Start of RECORDS FOR PROCESSING
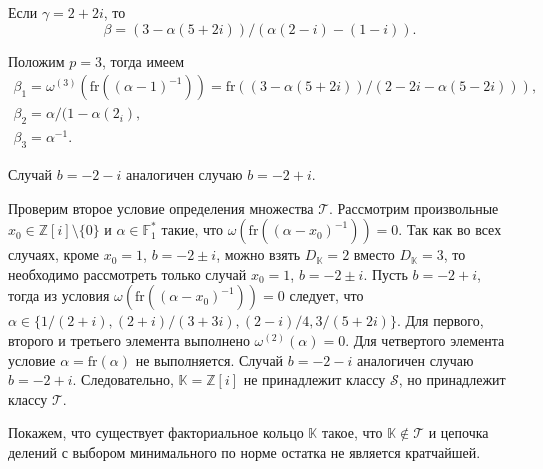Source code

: \documentclass[_00_dissertation.tex]{subfiles}
\begin{document}
\begin{example}
    Если $\gamma=2+2i$, то
    \begin{equation*}
        \beta=(3-\alpha(5+2i))/(\alpha(2-i)-(1-i)).
    \end{equation*}

    Положим $p=3$, тогда имеем
    \begin{equation*}
        \begin{array}{c}
            \beta_1=\omega^{(3)}(\textrm{fr}((\alpha-1)^{-1}))=\textrm{fr}((3-\alpha(5+2i))/(2-2i-\alpha(5-2i))),\\
            \beta_2=\alpha/(1-\alpha(2_i),\\
            \beta_3=\alpha^{-1}.
        \end{array}
    \end{equation*}

    Случай $b=-2-i$ аналогичен случаю $b=-2+i$.

    Проверим второе условие определения множества $\mathcal{T}$.
    Рассмотрим произвольные $x_0\in\mathbb{Z}[i]\setminus\{0\}$ и $\alpha\in\mathbb{F}^*_1$ такие, что $\omega(\textrm{fr}((\alpha-x_0)^{-1}))=0$.
    Так как во всех случаях, кроме $x_0=1$, $b=-2\pm i$, можно взять $D_{\mathbb{K}}=2$ вместо $D_{\mathbb{K}}=3$, то необходимо рассмотреть только случай $x_0=1$, $b=-2\pm i$.
    Пусть $b=-2+i$, тогда из условия $\omega(\textrm{fr}((\alpha-x_0)^{-1}))=0$ следует, что $\alpha\in\{1/(2+i),(2+i)/(3+3i),(2-i)/4,3/(5+2i)\}$.
    Для первого, второго и третьего элемента выполнено $\omega^{(2)}(\alpha)=0$.
    Для четвертого элемента условие $\alpha=\textrm{fr}(\alpha)$ не выполняется.
    Случай $b=-2-i$ аналогичен случаю $b=-2+i$.
    Следовательно, $\mathbb{K}=\mathbb{Z}[i]$ не принадлежит классу $\mathcal{S}$, но принадлежит классу $\mathcal{T}$.
\end{example}

Покажем, что существует факториальное кольцо $\mathbb{K}$ такое, что $\mathbb{K}\not\in\mathcal{T}$ и цепочка делений с выбором минимального по норме остатка не является кратчайшей.
\end{document}
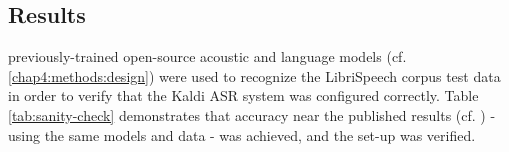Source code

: 





\subsection{Results}
\label{chap4:results}

\DIFdelbegin {}\DIFdelend \DIFaddbegin {}\DIFaddend previously-trained open-source acoustic and language models (cf. \DIFaddbegin {}\DIFaddend \ref{chap4:methods:design}) were used to recognize the LibriSpeech corpus test data in order to verify that the Kaldi ASR system was configured correctly.  Table \ref{tab:sanity-check} demonstrates that accuracy near the published results (cf. \cite{panayotov:15}) - using the same models and data - was achieved, and the \DIFdelbegin {}\DIFdelend \DIFaddbegin {}\DIFaddend set-up was verified.

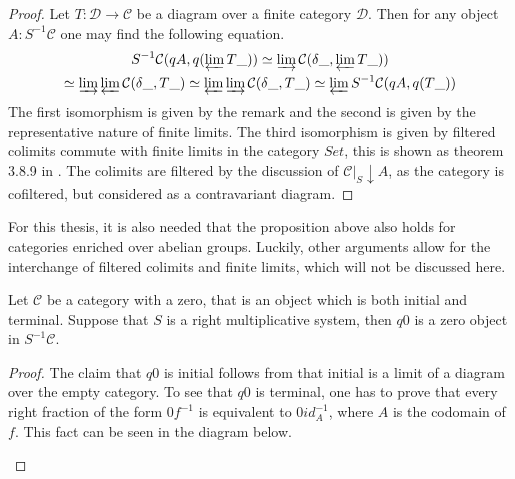     \begin{proof}
        Let $T:\mathcal{D}\rightarrow\mathcal{C}$ be a diagram over a finite category $\mathcal{D}$. Then for any object $A:S^{-1}\mathcal{C}$ one may find the following equation.
        \begin{multline*}
            S^{-1}\mathcal{C}(qA,q(\varprojlim T\_))\simeq \varinjlim\mathcal{C}(\delta\_,\varprojlim T\_))\\
            \simeq \varinjlim\varprojlim\mathcal{C}(\delta\_,T\_)\simeq \varprojlim\varinjlim\mathcal{C}(\delta\_,T\_)\simeq \varprojlim S^{-1}\mathcal{C}(qA,q(T\_))
        \end{multline*}
        The first isomorphism is given by the remark and the second is given by the representative nature of finite limits. The third isomorphism is given by filtered colimits commute with finite limits in the category $Set$, this is shown as theorem 3.8.9 in \cite{riehl}. The colimits are filtered by the discussion of $\mathcal{C}|_{S}\downarrow A$, as the category is cofiltered, but considered as a contravariant diagram.
    \end{proof}

    \begin{remark}
        For this thesis, it is also needed that the proposition above also holds for categories enriched over abelian groups. Luckily, other arguments allow for the interchange of filtered colimits and finite limits, which will not be discussed here.
    \end{remark}

    \begin{prop}
        Let $\mathcal{C}$ be a category with a zero, that is an object which is both initial and terminal. Suppose that $S$ is a right multiplicative system, then $q0$ is a zero object in $S^{-1}\mathcal{C}$.
    \end{prop}

    \begin{proof}
        The claim that $q0$ is initial follows from that initial is a limit of a diagram over the empty category. To see that $q0$ is terminal, one has to prove that every right fraction of the form $0f^{-1}$ is equivalent to $0id_A^{-1}$, where $A$ is the codomain of $f$. This fact can be seen in the diagram below.
        \begin{center}
        \end{center}
    \end{proof}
End of RECORDS FOR PROCESSING
**HOW TO COMPLETE THIS TASK:** Leaving out the pictures, reproduce the whole listing above exactly.

**COMPLETED TASK:**
Source code

: \documentclass[_00_dissertation.tex]{subfiles}
\begin{document}
\begin{example}
    Если $\gamma=2+2i$, то
    \begin{equation*}
        \beta=(3-\alpha(5+2i))/(\alpha(2-i)-(1-i)).
    \end{equation*}

    Положим $p=3$, тогда имеем
    \begin{equation*}
        \begin{array}{c}
            \beta_1=\omega^{(3)}(\textrm{fr}((\alpha-1)^{-1}))=\textrm{fr}((3-\alpha(5+2i))/(2-2i-\alpha(5-2i))),\\
            \beta_2=\alpha/(1-\alpha(2_i),\\
            \beta_3=\alpha^{-1}.
        \end{array}
    \end{equation*}

    Случай $b=-2-i$ аналогичен случаю $b=-2+i$.

    Проверим второе условие определения множества $\mathcal{T}$.
    Рассмотрим произвольные $x_0\in\mathbb{Z}[i]\setminus\{0\}$ и $\alpha\in\mathbb{F}^*_1$ такие, что $\omega(\textrm{fr}((\alpha-x_0)^{-1}))=0$.
    Так как во всех случаях, кроме $x_0=1$, $b=-2\pm i$, можно взять $D_{\mathbb{K}}=2$ вместо $D_{\mathbb{K}}=3$, то необходимо рассмотреть только случай $x_0=1$, $b=-2\pm i$.
    Пусть $b=-2+i$, тогда из условия $\omega(\textrm{fr}((\alpha-x_0)^{-1}))=0$ следует, что $\alpha\in\{1/(2+i),(2+i)/(3+3i),(2-i)/4,3/(5+2i)\}$.
    Для первого, второго и третьего элемента выполнено $\omega^{(2)}(\alpha)=0$.
    Для четвертого элемента условие $\alpha=\textrm{fr}(\alpha)$ не выполняется.
    Случай $b=-2-i$ аналогичен случаю $b=-2+i$.
    Следовательно, $\mathbb{K}=\mathbb{Z}[i]$ не принадлежит классу $\mathcal{S}$, но принадлежит классу $\mathcal{T}$.
\end{example}

Покажем, что существует факториальное кольцо $\mathbb{K}$ такое, что $\mathbb{K}\not\in\mathcal{T}$ и цепочка делений с выбором минимального по норме остатка не является кратчайшей.
\end{document}
Source code

: 





\subsection{Results}
\label{chap4:results}

\DIFdelbegin {}\DIFdelend \DIFaddbegin {}\DIFaddend previously-trained open-source acoustic and language models (cf. \DIFaddbegin {}\DIFaddend \ref{chap4:methods:design}) were used to recognize the LibriSpeech corpus test data in order to verify that the Kaldi ASR system was configured correctly.  Table \ref{tab:sanity-check} demonstrates that accuracy near the published results (cf. \cite{panayotov:15}) - using the same models and data - was achieved, and the \DIFdelbegin {}\DIFdelend \DIFaddbegin {}\DIFaddend set-up was verified.

     \begin{proof}
        Let $T:\mathcal{D}\rightarrow\mathcal{C}$ be a diagram over a finite category $\mathcal{D}$. Then for any object $A:S^{-1}\mathcal{C}$ one may find the following equation.
        \begin{multline*}
            S^{-1}\mathcal{C}(qA,q(\varprojlim T\_))\simeq \varinjlim\mathcal{C}(\delta\_,\varprojlim T\_))\\
            \simeq \varinjlim\varprojlim\mathcal{C}(\delta\_,T\_)\simeq \varprojlim\varinjlim\mathcal{C}(\delta\_,T\_)\simeq \varprojlim S^{-1}\mathcal{C}(qA,q(T\_))
        \end{multline*}
        The first isomorphism is given by the remark and the second is given by the representative nature of finite limits. The third isomorphism is given by filtered colimits commute with finite limits in the category $Set$, this is shown as theorem 3.8.9 in \cite{riehl}. The colimits are filtered by the discussion of $\mathcal{C}|_{S}\downarrow A$, as the category is cofiltered, but considered as a contravariant diagram.
    \end{proof}

    \begin{remark}
        For this thesis, it is also needed that the proposition above also holds for categories enriched over abelian groups. Luckily, other arguments allow for the interchange of filtered colimits and finite limits, which will not be discussed here.
    \end{remark}

    \begin{prop}
        Let $\mathcal{C}$ be a category with a zero, that is an object which is both initial and terminal. Suppose that $S$ is a right multiplicative system, then $q0$ is a zero object in $S^{-1}\mathcal{C}$.
    \end{prop}

    \begin{proof}
        The claim that $q0$ is initial follows from that initial is a limit of a diagram over the empty category. To see that $q0$ is terminal, one has to prove that every right fraction of the form $0f^{-1}$ is equivalent to $0id_A^{-1}$, where $A$ is the codomain of $f$. This fact can be seen in the diagram below.
        \begin{center}
        \end{center}
    \end{proof}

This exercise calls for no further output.